#### PROMPT
Gather up every line from the entries below that uses the word "string".

#### INFORMATION SUPPLIED
___

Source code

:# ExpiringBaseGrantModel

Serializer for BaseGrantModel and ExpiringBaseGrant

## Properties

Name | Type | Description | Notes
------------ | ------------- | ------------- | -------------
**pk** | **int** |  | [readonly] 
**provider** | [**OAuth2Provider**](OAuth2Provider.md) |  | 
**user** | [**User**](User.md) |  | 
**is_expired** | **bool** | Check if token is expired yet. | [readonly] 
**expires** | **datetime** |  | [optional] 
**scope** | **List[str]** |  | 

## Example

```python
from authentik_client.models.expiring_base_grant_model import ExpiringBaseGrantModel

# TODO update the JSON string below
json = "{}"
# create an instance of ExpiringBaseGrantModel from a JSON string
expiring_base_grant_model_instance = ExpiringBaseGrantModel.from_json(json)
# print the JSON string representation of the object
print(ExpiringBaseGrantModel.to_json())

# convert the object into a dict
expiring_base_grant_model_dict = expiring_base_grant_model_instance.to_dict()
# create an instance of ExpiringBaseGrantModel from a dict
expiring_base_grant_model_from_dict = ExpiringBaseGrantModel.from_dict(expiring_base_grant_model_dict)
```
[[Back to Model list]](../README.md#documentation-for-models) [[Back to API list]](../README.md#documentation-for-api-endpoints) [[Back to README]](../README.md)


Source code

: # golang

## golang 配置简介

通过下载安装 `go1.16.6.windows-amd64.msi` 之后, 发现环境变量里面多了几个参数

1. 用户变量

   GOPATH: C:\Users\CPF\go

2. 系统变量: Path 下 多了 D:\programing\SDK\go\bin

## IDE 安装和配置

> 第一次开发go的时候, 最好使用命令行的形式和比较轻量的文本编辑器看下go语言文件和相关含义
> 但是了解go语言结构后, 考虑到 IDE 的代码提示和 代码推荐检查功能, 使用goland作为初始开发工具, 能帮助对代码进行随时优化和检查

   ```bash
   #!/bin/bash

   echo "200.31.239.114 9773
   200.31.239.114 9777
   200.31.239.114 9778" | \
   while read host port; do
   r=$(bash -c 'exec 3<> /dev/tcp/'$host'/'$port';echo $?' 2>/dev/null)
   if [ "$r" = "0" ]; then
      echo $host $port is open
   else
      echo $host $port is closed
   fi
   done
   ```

___

#### YOUR RESPONSE
# TODO update the JSON string below
# create an instance of ExpiringBaseGrantModel from a JSON string
# print the JSON string representation of the object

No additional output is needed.